▶ **AIM OF THE EXERCISE**
Every line of the listing that holds the word "один" should be returned.

▶ **EXERCISE INPUT**

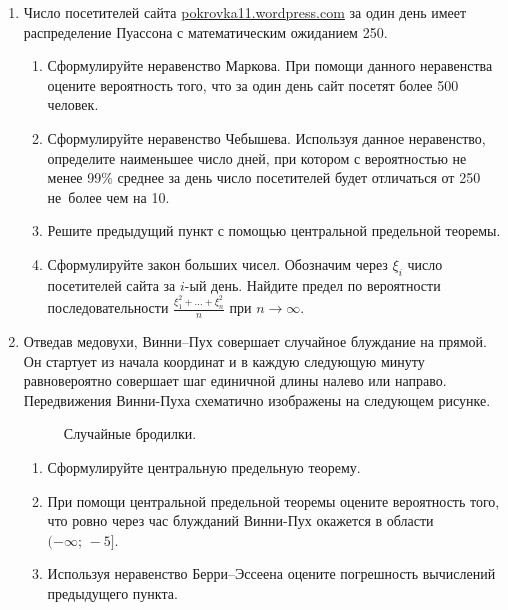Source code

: \begin{enumerate}
\item Число посетителей сайта \url{pokrovka11.wordpress.com} за один день имеет
распределение Пуассона с математическим ожиданием 250.
\begin{enumerate}
  \item Сформулируйте неравенство Маркова. При помощи данного неравенства оцените
  вероятность того, что за один день сайт посетят более 500 человек.
  \item Сформулируйте неравенство Чебышева. Используя данное неравенство, определите
  наименьшее число дней, при котором с вероятностью не менее 99\% среднее за день
  число посетителей будет отличаться от 250 не~более чем на 10.
  \item Решите предыдущий пункт с помощью центральной предельной теоремы.
  \item Сформулируйте закон больших чисел. Обозначим через $\xi_i$ число посетителей
  сайта за $i$-ый день. Найдите предел по вероятности последовательности
  $\frac{\xi_1^2 + \ldots + \xi_n^2}{n}$ при $n \rightarrow \infty$.
\end{enumerate}

\item Отведав медовухи, Винни–Пух совершает случайное блуждание на прямой. Он
стартует из начала координат и в каждую следующую минуту равновероятно совершает
шаг единичной длины налево или направо. Передвижения Винни-Пуха схематично
изображены на следующем рисунке.
\begin{figure}[h]
    \noindent{}
    \caption{Случайные бродилки.}
    \label{wun762hkej}
\end{figure}
\begin{enumerate}
  \item Сформулируйте центральную предельную теорему.
  \item При помощи центральной предельной теоремы оцените вероятность того, что
  ровно через час блужданий Винни-Пух окажется в области $(-\infty; \, -5]$.
  \item Используя неравенство Берри–Эссеена оцените погрешность вычислений предыдущего
  пункта.
\end{enumerate}


\end{enumerate}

▶ **RESULT FOR THIS EXERCISE**
\item Число посетителей сайта \url{pokrovka11.wordpress.com} за один день имеет
  вероятность того, что за один день сайт посетят более 500 человек.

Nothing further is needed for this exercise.